• [About this exercise]
Please return every record exactly as written, leaving out the pictures.

• [Source material]
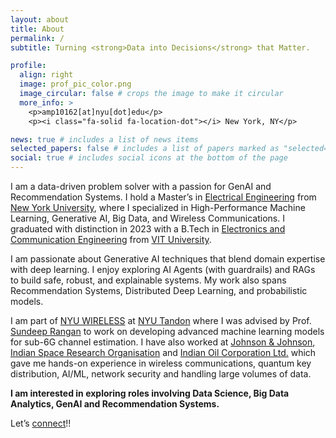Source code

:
 ```yaml
---
layout: about
title: About
permalink: /
subtitle: Turning <strong>Data into Decisions</strong> that Matter.

profile:
  align: right
  image: prof_pic_color.png
  image_circular: false # crops the image to make it circular
  more_info: >
    <p>amp10162[at]nyu[dot]edu</p>
    <p><i class="fa-solid fa-location-dot"></i> New York, NY</p>

news: true # includes a list of news items
selected_papers: false # includes a list of papers marked as "selected={true}"
social: true # includes social icons at the bottom of the page
---
```



I am a data-driven problem solver with a passion for GenAI and Recommendation Systems. I hold a Master’s in [Electrical Engineering](https://engineering.nyu.edu/academics/departments/electrical-and-computer-engineering) from [New York University](https://www.nyu.edu/), where I specialized in High-Performance Machine Learning, Generative AI, Big Data, and Wireless Communications. I graduated with distinction in 2023 with a B.Tech in [Electronics and Communication Engineering](https://vit.ac.in/schools/school-of-electronics-engineering) from [VIT University](https://vit.ac.in/).

I am passionate about Generative AI techniques that blend domain expertise with deep learning. I enjoy exploring AI Agents (with guardrails) and RAGs to build safe, robust, and explainable systems. My work also spans Recommendation Systems, Distributed Deep Learning, and probabilistic models.

I am part of [NYU WIRELESS](https://engineering.nyu.edu/research-innovation/centers/nyu-wireless) at [NYU Tandon](https://engineering.nyu.edu/) where I was advised by Prof. [Sundeep Rangan](https://engineering.nyu.edu/faculty/sundeep-rangan) to work on developing advanced machine learning models for sub-6G channel estimation. I have also worked at [Johnson & Johnson](https://thenext.jnjmedtech.com/), [Indian Space Research Organisation](https://www.isro.gov.in/) and [Indian Oil Corporation Ltd.](https://www.iocl.com/) which gave me hands-on experience in wireless communications, quantum key distribution, AI/ML, network security and handling large volumes of data.

**I am interested in exploring roles involving Data Science, Big Data Analytics, GenAI and Recommendation Systems.**

Let’s [connect](https://www.linkedin.com/in/panuj/)!!













<!-- ***Data Science & Generative AI. Understanding the "black box" in AI.***

I’m a data-driven problem solver passionate about Generative AI and AI Agents. I hold a Master’s in [Electrical Engineering](https://www.engineering.columbia.edu/electrical-engineering-department) from [Columbia University](https://en.wikipedia.org/wiki/Columbia_University), specializing in Machine Learning, Generative AI, NLP, and Big Data. I completed my B.Tech. from [VIT University](https://en.wikipedia.org/wiki/Vellore_Institute_of_Technology) in 2023, graduating with distinction.

My interests include Generative AI techniques that facilitates the integration of domain knowledge and deep learning models. I am passionate about exploring how AI Agents(with guardrails) and RAGs can foster safe, robust, and explainable AI. I have also worked on other topics like Recommendation Systems, LLM finetuning and probabilistic models.

I was part of [DitecT lab](https://www.columbia.edu/~yf2578/) at [Columbia Engineering](https://www.engineering.columbia.edu) and I was advised by Dr. [Sharon Di](https://www.engineering.columbia.edu/faculty-staff/directory/sharon-di) & [Zhaobin Mo](https://zhaobinmo.github.io) where I developed a custom R-CNN model for autonomous vehicles to generate control signals and reducing data volume by 32% via Data distillation.

During my summer internship at Nokia, I designed an MLP-Mixer Autoencoder for 6G networks at [Nokia](https://www.nokia.com/), cutting model parameters by 50%, and fine-tuned LLMs to save 25+ hours on document summarization. Prior to Columbia University I have also worked at [ISRO](https://www.isro.gov.in/) and [Indian Oil Corporation Ltd.](https://en.wikipedia.org/wiki/Indian_Oil_Corporation) which gave me hands-on experience in AI, network security, and Data engineering.

My leadership as a PDL Fellow at Columbia University and volunteer work with the Blind People’s Association reflect my commitment to societal impact.

I am interested in exploring roles involving Data Science & Analytics, Generative AI, AI Agents and Recomendation systems. 

Let’s [connect](https://www.linkedin.com/in/patelapurva/)!! -->












<!-- Hi, 

I’m Apurva Patel — a data-driven problem solver with a passion for transforming cutting-edge technology into real-world solutions. I recently graduated with a Master’s in [Electrical Engineering](https://www.engineering.columbia.edu/electrical-engineering-department) from [Columbia University](https://en.wikipedia.org/wiki/Columbia_University), where I specialized in Machine Learning, Generative AI, NLP, and Big Data Analytics. My academic journey has been shaped by a relentless curiosity for solving complex challenges, and my work reflects a commitment to driving meaningful innovation.

At Columbia, I’ve had the privilege of merging theory with practice. As a Graduate Research Assistant, I developed a custom R-CNN architecture to optimize control signal generation for autonomous vehicles, achieving a 32% reduction in data volume through advanced data distillation techniques. My experience as a Graduate Teaching Assistant for Big Data Analytics and Data Visualization enabled me to mentor over 150+ students, sharing insights and fostering a collaborative learning environment.

Professionally, I’ve worked on the frontier of technology at [Nokia](https://www.nokia.com/), where I designed a MLP-Mixer based Autoencoder for 6G channel data compression, outperforming industry benchmarks with a 50% reduction in model parameters. I’ve also fine-tuned large language models (LLMs) to streamline tasks like document summarization, saving teams 25+ hours.

My journey began at Vellore Institute of Technology, where I graduated as a Dean’s List scholar, ranked 4<sup>th</sup> out of 155 students. My internships at [ISRO](https://www.isro.gov.in/) and [Indian Oil Corporation Ltd.](https://en.wikipedia.org/wiki/Indian_Oil_Corporation) gave me hands-on experience in AI, network security, and data acquisition, fueling my passion for leveraging technology to solve critical problems.

Beyond academics and work, I’ve cultivated leadership skills as a PDL Fellow and Department Representative at Columbia, leading initiatives to enhance student experiences. My volunteer work with the Blind People’s Association in India, where I helped teach math and economics to underprivileged communities, underscores my belief in the power of technology and education to drive societal change.

I’m eager to continue pushing the boundaries of AI and machine learning to create scalable, impactful solutions. I am interested in roles involving Data Science & Analytics, Generative AI, AI Agents and Recomendation systems. 

Let’s [connect](https://www.linkedin.com/in/patelapurva/) and collaborate!! 
 -->










<!-- Hi, 

I’m Apurva Patel, a recent MS graduate in [Electrical Engineering](https://www.engineering.columbia.edu/electrical-engineering-department) from [Columbia University](https://en.wikipedia.org/wiki/Columbia_University) with a passion for Machine Learning, Generative AI, and Big Data. My journey spans developing cutting-edge solutions like an Autoencoder for 6G networks at Nokia and optimizing autonomous vehicle control systems using AI during my graduate research. With hands-on experience in NLP, LLM fine-tuning, and scalable AI solutions, I’m driven to bridge the gap between innovative technology and real-world impact. 

I am interested in roles involving Data Science & Analytics, Generative AI, AI Agents and Recomendation systems. Let’s [connect](https://www.linkedin.com/in/patelapurva/) and collaborate!!  -->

• [Result]
Source code

:
 ```yaml
---
layout: about
title: About
permalink: /
subtitle: Turning <strong>Data into Decisions</strong> that Matter.

profile:
  align: right
  image: prof_pic_color.png
  image_circular: false # crops the image to make it circular
  more_info: >
    <p>amp10162[at]nyu[dot]edu</p>
    <p><i class="fa-solid fa-location-dot"></i> New York, NY</p>

news: true # includes a list of news items
selected_papers: false # includes a list of papers marked as "selected={true}"
social: true # includes social icons at the bottom of the page
---
```



I am a data-driven problem solver with a passion for GenAI and Recommendation Systems. I hold a Master’s in [Electrical Engineering](https://engineering.nyu.edu/academics/departments/electrical-and-computer-engineering) from [New York University](https://www.nyu.edu/), where I specialized in High-Performance Machine Learning, Generative AI, Big Data, and Wireless Communications. I graduated with distinction in 2023 with a B.Tech in [Electronics and Communication Engineering](https://vit.ac.in/schools/school-of-electronics-engineering) from [VIT University](https://vit.ac.in/).

I am passionate about Generative AI techniques that blend domain expertise with deep learning. I enjoy exploring AI Agents (with guardrails) and RAGs to build safe, robust, and explainable systems. My work also spans Recommendation Systems, Distributed Deep Learning, and probabilistic models.

I am part of [NYU WIRELESS](https://engineering.nyu.edu/research-innovation/centers/nyu-wireless) at [NYU Tandon](https://engineering.nyu.edu/) where I was advised by Prof. [Sundeep Rangan](https://engineering.nyu.edu/faculty/sundeep-rangan) to work on developing advanced machine learning models for sub-6G channel estimation. I have also worked at [Johnson & Johnson](https://thenext.jnjmedtech.com/), [Indian Space Research Organisation](https://www.isro.gov.in/) and [Indian Oil Corporation Ltd.](https://www.iocl.com/) which gave me hands-on experience in wireless communications, quantum key distribution, AI/ML, network security and handling large volumes of data.

**I am interested in exploring roles involving Data Science, Big Data Analytics, GenAI and Recommendation Systems.**

Let’s [connect](https://www.linkedin.com/in/panuj/)!!













<!-- ***Data Science & Generative AI. Understanding the "black box" in AI.***

I’m a data-driven problem solver passionate about Generative AI and AI Agents. I hold a Master’s in [Electrical Engineering](https://www.engineering.columbia.edu/electrical-engineering-department) from [Columbia University](https://en.wikipedia.org/wiki/Columbia_University), specializing in Machine Learning, Generative AI, NLP, and Big Data. I completed my B.Tech. from [VIT University](https://en.wikipedia.org/wiki/Vellore_Institute_of_Technology) in 2023, graduating with distinction.

My interests include Generative AI techniques that facilitates the integration of domain knowledge and deep learning models. I am passionate about exploring how AI Agents(with guardrails) and RAGs can foster safe, robust, and explainable AI. I have also worked on other topics like Recommendation Systems, LLM finetuning and probabilistic models.

I was part of [DitecT lab](https://www.columbia.edu/~yf2578/) at [Columbia Engineering](https://www.engineering.columbia.edu) and I was advised by Dr. [Sharon Di](https://www.engineering.columbia.edu/faculty-staff/directory/sharon-di) & [Zhaobin Mo](https://zhaobinmo.github.io) where I developed a custom R-CNN model for autonomous vehicles to generate control signals and reducing data volume by 32% via Data distillation.

During my summer internship at Nokia, I designed an MLP-Mixer Autoencoder for 6G networks at [Nokia](https://www.nokia.com/), cutting model parameters by 50%, and fine-tuned LLMs to save 25+ hours on document summarization. Prior to Columbia University I have also worked at [ISRO](https://www.isro.gov.in/) and [Indian Oil Corporation Ltd.](https://en.wikipedia.org/wiki/Indian_Oil_Corporation) which gave me hands-on experience in AI, network security, and Data engineering.

My leadership as a PDL Fellow at Columbia University and volunteer work with the Blind People’s Association reflect my commitment to societal impact.

I am interested in exploring roles involving Data Science & Analytics, Generative AI, AI Agents and Recomendation systems. 

Let’s [connect](https://www.linkedin.com/in/patelapurva/)!! -->












<!-- Hi, 

I’m Apurva Patel — a data-driven problem solver with a passion for transforming cutting-edge technology into real-world solutions. I recently graduated with a Master’s in [Electrical Engineering](https://www.engineering.columbia.edu/electrical-engineering-department) from [Columbia University](https://en.wikipedia.org/wiki/Columbia_University), where I specialized in Machine Learning, Generative AI, NLP, and Big Data Analytics. My academic journey has been shaped by a relentless curiosity for solving complex challenges, and my work reflects a commitment to driving meaningful innovation.

At Columbia, I’ve had the privilege of merging theory with practice. As a Graduate Research Assistant, I developed a custom R-CNN architecture to optimize control signal generation for autonomous vehicles, achieving a 32% reduction in data volume through advanced data distillation techniques. My experience as a Graduate Teaching Assistant for Big Data Analytics and Data Visualization enabled me to mentor over 150+ students, sharing insights and fostering a collaborative learning environment.

Professionally, I’ve worked on the frontier of technology at [Nokia](https://www.nokia.com/), where I designed a MLP-Mixer based Autoencoder for 6G channel data compression, outperforming industry benchmarks with a 50% reduction in model parameters. I’ve also fine-tuned large language models (LLMs) to streamline tasks like document summarization, saving teams 25+ hours.

My journey began at Vellore Institute of Technology, where I graduated as a Dean’s List scholar, ranked 4<sup>th</sup> out of 155 students. My internships at [ISRO](https://www.isro.gov.in/) and [Indian Oil Corporation Ltd.](https://en.wikipedia.org/wiki/Indian_Oil_Corporation) gave me hands-on experience in AI, network security, and data acquisition, fueling my passion for leveraging technology to solve critical problems.

Beyond academics and work, I’ve cultivated leadership skills as a PDL Fellow and Department Representative at Columbia, leading initiatives to enhance student experiences. My volunteer work with the Blind People’s Association in India, where I helped teach math and economics to underprivileged communities, underscores my belief in the power of technology and education to drive societal change.

I’m eager to continue pushing the boundaries of AI and machine learning to create scalable, impactful solutions. I am interested in roles involving Data Science & Analytics, Generative AI, AI Agents and Recomendation systems. 

Let’s [connect](https://www.linkedin.com/in/patelapurva/) and collaborate!! 
 -->










<!-- Hi, 

I’m Apurva Patel, a recent MS graduate in [Electrical Engineering](https://www.engineering.columbia.edu/electrical-engineering-department) from [Columbia University](https://en.wikipedia.org/wiki/Columbia_University) with a passion for Machine Learning, Generative AI, and Big Data. My journey spans developing cutting-edge solutions like an Autoencoder for 6G networks at Nokia and optimizing autonomous vehicle control systems using AI during my graduate research. With hands-on experience in NLP, LLM fine-tuning, and scalable AI solutions, I’m driven to bridge the gap between innovative technology and real-world impact. 

I am interested in roles involving Data Science & Analytics, Generative AI, AI Agents and Recomendation systems. Let’s [connect](https://www.linkedin.com/in/patelapurva/) and collaborate!!  -->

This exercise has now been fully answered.